Future implications
The findings have important implications for the future of breast cancer treatment, Dr. Tutt said.
Olaparib was already approved for use in the metastatic setting for gBRCAm HER2-negative breast cancer in 2018 on the basis of data from the pivotal OlympiAD trial, led by Mark E. Robson, MD, and colleagues.
In the high-risk early breast cancer setting, however, recurrence rates can be high even after chemotherapy, and novel adjuvant treatments have been lacking, Dr. Tutt said.
The latest findings from OlympiA appear to represent “a major advance for the subset of patients who have inherited BRCA1 and BRCA2 mutations,” Dr. Robson said in an interview.
“The absolute differences – even with relatively short follow-up – in invasive disease-free survival are impressive, and even though overall survival is not yet statistically significant, one surely would be hopeful that with further follow-up a difference would emerge,” he said.
There was some suggestion, even in the OlympiAD trial, that the earlier patients with metastatic disease were treated with PARP inhibition, the more benefit they received, so it’s not surprising that research has moved into the early stage disease setting, he noted.
Future directions may include looking at different drug combinations as investigators did with some success in the BROCADE3 trial of the PARP inhibitor veliparib plus carboplatin and paclitaxel in metastatic gBRCAmut HER2-negative breast cancer – particularly if concerns about worsening myelosuppression when combining a PARP inhibitor and chemotherapy are attenuated with newer PARP inhibitors, he said.
“But for now, using [olaparib] after completion of conventional chemotherapy is the approach that makes the most sense,” he added.
Dr. Robson also noted that some smaller studies show “fairly dramatic pathologic complete response rates” with preoperative PARP inhibitor therapy. He said that “the idea of giving therapy even before surgery, perhaps as a de-escalation approach, is something that would be worth studying in the future.”
For now, it will be important to keep a close eye on whether there is any worsening of rates of second malignancies, especially leukemia, over time in the OlympiA trial participants.
“That was not seen in either the OlympiAD or EMBRACA study [another phase 3 study looking at PARP inhibition in advanced gBRCAmut HER2-negative breast cancer] in the metastatic setting, but obviously [the early breast cancer] population will be at risk for a longer period of time and we will need to see what the data are,” he said. “So far the results are all very encouraging, and this could lead to a new paradigm where we’re basically testing all women with breast cancer at the time of diagnosis to figure out whether or not this is an appropriate adjuvant treatment for them.”

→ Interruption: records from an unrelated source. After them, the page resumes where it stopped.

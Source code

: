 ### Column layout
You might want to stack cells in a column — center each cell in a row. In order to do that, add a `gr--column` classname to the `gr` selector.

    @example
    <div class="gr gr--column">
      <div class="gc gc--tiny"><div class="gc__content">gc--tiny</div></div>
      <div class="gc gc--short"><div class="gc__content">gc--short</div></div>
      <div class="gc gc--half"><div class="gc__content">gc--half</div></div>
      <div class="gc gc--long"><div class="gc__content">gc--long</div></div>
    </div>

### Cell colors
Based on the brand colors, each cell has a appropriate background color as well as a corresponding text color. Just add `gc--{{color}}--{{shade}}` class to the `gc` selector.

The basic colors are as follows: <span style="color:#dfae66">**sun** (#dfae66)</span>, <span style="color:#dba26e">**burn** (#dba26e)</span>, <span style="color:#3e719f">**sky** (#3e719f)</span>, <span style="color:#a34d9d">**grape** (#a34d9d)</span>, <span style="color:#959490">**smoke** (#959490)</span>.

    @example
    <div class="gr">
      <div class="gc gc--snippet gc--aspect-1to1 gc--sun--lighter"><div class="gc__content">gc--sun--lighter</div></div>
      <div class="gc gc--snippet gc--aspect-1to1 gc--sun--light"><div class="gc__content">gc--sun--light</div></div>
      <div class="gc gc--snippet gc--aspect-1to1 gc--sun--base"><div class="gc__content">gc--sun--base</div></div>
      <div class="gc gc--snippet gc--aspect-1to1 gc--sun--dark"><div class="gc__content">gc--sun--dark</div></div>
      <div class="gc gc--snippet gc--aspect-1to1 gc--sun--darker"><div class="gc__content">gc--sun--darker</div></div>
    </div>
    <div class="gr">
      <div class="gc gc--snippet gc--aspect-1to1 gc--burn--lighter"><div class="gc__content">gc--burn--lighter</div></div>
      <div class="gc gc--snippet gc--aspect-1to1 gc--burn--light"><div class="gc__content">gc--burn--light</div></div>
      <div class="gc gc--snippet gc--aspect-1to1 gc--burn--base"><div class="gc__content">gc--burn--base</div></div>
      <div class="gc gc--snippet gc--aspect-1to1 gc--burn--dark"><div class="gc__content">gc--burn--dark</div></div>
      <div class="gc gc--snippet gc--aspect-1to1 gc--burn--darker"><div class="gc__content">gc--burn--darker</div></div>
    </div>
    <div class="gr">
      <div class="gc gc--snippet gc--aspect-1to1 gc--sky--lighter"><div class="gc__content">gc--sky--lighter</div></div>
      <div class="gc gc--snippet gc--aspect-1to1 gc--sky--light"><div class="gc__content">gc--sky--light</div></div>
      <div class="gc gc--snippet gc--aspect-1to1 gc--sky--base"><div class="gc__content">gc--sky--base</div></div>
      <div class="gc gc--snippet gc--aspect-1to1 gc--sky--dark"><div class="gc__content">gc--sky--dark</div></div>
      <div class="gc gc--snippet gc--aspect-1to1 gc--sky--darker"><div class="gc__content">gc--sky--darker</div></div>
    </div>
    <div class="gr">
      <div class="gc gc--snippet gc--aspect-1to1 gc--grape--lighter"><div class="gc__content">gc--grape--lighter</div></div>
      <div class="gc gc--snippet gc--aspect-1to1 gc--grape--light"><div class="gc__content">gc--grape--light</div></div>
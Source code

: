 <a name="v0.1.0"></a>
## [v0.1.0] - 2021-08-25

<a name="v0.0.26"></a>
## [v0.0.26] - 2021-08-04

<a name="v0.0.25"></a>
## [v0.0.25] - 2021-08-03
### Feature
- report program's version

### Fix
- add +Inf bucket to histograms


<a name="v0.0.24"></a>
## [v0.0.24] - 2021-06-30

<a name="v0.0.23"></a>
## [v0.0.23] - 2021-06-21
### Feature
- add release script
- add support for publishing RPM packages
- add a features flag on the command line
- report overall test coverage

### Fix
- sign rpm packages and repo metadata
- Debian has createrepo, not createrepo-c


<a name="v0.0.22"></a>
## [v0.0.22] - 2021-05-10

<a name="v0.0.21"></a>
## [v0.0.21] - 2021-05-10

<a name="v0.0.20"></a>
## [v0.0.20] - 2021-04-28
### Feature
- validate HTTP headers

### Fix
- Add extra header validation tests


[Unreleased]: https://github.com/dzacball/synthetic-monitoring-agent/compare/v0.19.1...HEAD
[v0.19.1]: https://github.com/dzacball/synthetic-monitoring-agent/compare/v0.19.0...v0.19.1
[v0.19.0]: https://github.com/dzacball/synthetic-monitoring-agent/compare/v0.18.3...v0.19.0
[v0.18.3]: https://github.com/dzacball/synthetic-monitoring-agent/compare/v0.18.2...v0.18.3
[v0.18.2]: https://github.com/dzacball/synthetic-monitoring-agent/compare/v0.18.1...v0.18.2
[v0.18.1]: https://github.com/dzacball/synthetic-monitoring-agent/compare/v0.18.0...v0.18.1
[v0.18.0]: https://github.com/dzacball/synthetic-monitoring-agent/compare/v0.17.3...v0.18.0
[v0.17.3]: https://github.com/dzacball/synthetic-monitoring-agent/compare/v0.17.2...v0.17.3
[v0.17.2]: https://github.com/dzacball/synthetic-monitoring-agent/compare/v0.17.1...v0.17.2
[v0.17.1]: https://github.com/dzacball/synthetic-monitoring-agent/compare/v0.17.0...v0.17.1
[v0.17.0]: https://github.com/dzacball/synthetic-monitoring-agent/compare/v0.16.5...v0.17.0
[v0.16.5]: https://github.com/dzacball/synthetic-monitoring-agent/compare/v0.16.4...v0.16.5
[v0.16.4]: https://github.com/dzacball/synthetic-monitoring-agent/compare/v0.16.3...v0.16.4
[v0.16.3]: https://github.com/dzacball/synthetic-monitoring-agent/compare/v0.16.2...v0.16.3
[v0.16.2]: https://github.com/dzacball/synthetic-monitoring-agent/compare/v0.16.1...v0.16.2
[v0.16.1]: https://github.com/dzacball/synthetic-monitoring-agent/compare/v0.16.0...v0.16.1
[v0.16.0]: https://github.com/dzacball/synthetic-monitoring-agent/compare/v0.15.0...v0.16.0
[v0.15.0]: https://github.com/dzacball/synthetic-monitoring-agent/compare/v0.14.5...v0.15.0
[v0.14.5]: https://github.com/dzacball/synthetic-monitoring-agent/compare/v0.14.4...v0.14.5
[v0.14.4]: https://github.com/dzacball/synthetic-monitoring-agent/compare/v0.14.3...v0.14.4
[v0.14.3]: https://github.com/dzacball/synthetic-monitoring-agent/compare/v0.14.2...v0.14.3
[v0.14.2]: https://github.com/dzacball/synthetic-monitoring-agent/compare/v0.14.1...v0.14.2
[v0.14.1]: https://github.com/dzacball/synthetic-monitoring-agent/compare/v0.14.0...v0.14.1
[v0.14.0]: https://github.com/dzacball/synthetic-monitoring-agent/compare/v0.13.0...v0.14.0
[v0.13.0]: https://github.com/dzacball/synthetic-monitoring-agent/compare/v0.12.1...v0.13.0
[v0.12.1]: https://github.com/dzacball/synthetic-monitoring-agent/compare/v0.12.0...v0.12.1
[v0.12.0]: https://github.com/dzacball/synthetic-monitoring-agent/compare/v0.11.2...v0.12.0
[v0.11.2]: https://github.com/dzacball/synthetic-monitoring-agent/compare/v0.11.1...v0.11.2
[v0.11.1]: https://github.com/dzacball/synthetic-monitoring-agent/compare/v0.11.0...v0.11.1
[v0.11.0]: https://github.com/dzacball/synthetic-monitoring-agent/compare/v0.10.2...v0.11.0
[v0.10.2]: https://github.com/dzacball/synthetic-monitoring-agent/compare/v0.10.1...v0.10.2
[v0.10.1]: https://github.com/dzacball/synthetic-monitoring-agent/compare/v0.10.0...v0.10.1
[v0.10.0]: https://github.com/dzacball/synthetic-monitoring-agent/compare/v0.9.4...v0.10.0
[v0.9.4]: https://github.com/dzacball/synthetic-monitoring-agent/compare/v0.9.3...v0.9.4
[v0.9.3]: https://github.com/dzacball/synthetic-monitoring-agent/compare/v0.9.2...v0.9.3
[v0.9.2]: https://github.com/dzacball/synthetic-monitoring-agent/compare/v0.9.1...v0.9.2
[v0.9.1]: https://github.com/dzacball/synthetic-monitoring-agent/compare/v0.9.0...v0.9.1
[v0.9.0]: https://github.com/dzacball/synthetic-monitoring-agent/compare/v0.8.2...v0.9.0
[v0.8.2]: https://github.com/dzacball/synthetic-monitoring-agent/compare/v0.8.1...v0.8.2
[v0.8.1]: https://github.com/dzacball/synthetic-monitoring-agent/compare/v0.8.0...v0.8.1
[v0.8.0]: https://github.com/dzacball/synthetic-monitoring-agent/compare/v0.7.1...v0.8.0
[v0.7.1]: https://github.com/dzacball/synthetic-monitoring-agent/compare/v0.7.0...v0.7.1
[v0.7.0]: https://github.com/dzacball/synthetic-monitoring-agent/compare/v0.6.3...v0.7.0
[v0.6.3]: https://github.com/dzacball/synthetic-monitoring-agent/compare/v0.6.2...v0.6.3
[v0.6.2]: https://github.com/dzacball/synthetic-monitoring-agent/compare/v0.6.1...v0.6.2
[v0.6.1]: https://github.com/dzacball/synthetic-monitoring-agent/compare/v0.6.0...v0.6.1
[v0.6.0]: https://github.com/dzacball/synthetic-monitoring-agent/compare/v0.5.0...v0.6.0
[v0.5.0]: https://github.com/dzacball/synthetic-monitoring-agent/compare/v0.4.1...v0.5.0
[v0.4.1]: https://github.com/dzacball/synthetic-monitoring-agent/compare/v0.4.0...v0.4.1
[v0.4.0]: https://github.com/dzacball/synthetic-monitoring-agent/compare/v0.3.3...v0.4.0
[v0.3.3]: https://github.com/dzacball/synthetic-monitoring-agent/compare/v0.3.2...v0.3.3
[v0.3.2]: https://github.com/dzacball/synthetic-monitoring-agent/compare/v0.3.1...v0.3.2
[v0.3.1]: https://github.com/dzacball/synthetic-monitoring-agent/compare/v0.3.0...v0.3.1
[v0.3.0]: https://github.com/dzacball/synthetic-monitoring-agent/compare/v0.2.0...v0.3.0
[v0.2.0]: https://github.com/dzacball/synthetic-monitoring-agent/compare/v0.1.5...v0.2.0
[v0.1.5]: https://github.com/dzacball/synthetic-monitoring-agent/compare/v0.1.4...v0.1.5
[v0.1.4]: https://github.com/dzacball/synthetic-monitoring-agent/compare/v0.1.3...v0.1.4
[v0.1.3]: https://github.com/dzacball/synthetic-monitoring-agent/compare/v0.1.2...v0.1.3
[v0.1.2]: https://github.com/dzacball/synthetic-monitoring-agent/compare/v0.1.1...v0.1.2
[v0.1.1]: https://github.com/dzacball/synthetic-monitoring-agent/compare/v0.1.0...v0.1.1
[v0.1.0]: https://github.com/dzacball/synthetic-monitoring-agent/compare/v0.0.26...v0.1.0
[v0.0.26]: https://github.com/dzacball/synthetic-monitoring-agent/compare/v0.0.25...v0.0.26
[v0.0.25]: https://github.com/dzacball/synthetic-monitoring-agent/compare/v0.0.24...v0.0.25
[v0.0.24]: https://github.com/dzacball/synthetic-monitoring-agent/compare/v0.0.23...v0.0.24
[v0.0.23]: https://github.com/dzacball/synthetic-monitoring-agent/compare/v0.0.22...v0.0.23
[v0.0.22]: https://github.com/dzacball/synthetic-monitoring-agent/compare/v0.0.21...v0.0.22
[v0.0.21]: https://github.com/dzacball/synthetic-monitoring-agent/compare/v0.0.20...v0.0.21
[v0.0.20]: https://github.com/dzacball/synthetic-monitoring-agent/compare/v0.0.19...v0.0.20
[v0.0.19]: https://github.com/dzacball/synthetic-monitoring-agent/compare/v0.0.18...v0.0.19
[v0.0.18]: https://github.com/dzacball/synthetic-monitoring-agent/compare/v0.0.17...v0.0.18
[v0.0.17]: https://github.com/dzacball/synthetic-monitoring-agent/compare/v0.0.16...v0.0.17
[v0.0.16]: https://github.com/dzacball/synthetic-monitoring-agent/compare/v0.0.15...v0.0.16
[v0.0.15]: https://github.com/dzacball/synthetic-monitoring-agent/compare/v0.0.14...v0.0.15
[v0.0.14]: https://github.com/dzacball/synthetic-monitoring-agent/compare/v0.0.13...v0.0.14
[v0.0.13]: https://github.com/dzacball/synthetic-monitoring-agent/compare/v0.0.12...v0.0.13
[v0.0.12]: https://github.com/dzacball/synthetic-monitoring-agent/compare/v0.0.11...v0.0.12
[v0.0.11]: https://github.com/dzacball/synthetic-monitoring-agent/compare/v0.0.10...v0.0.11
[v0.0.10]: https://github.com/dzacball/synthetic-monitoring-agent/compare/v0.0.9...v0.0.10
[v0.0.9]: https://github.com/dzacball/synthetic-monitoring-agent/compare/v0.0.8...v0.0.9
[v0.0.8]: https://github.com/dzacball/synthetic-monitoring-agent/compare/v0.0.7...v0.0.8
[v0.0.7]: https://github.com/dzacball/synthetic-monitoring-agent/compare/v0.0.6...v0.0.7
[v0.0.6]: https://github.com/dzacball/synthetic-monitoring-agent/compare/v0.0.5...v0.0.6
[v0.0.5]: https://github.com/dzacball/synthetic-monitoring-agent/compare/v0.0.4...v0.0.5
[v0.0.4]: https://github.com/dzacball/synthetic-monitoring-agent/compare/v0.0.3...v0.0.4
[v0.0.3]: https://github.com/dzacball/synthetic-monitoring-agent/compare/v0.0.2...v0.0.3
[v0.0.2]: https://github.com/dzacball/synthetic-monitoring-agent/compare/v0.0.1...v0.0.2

The OlympiA trial was funded by the National Cancer Institute and AstraZeneca. Dr. Tutt has reported multiple relationships with companies including Inbiomotion, Medscape, Prime Oncology, Artios, AstraZeneca, Merck Serono, Pfizer, Merck KGaA, Roche/Genentech, Breast Cancer Now Charity, and Cancer Research UK. Dr. Robson has reported being an investigator for clinical trials of PARP inhibitors and receiving research grants (to his institution) from AstraZeneca, Merck, and Pfizer.
A version of this article first appeared on Medscape.com.